Denial is a powerful thing. Three days became five days, five days became seven days with a discharge into a Partial Hospitalization Program for a month, then an Intensive Outpatient Program for two more weeks following that.

It turns out that I have Post Traumatic Stress Disorder from substantial developmental trauma and Bipolar Affective Disorder. The PTSD was sort of expected, especially once I started having nightmares and flashbacks, but BPAD completely blindsided me. Now, I’m trying to learn how to navigate this “new normal” – medications, schedules, appointments, and likely needing to change my career path as it turns out working in a high-stress group home is not fantastic for someone working to recover from PTSD.

I’ve been keeping a journal since my first day in the hospital, and after some encouragement by friends, I’d like to share my journey with whoever would like to join me. I’m trying to Carrie Fisher the shit out of this situation – own it, be honest, be open, and maybe encourage a few others along the way.

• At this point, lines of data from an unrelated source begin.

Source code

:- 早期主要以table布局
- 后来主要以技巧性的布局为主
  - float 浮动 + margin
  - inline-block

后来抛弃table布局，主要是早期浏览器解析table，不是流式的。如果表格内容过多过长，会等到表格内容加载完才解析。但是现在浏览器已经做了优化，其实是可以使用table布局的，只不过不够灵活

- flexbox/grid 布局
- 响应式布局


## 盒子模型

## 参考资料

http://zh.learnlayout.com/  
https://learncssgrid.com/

Thanks for reading my little introduction. More to come.

4 thoughts on “On Pink Floyd and Jenga

  1. Same thing happened to me. I suffered the trauma in 12/14 I did what everyone suggested the ‘,put it in the past’ and the ‘its to late now to do anything other than move on’ and the ‘why do you always live in the past’ well that all worked like shit. Not at all. It all festered and within 6 mo I was in the hospital for 5 days myself. Now I do therapy and i address the situation my way. It’s working to tell my story write my blog and advocate awareness

    Liked by 1 person

    1. I’m really happy to hear that you’re getting the support and help at the level you feel you need! It’s so important! People who do not have trauma cannot understand the experience. I’m also really happy that you’re talking about it! I think that that can be healing in and of itself. ❤

      Liked by 1 person

      1. Thank you for the kind words. This helps for me for now. I know we all heal different at different stages but I’d like to continue always to be that advocate for those who have none. I hear so many stories of children who suggested CSA and their parents called them liars or didn’t act and let the abuse continues and it hurts my heart. I can’t imagine if my child didn’t have me. How he’d feel. It’s saddening.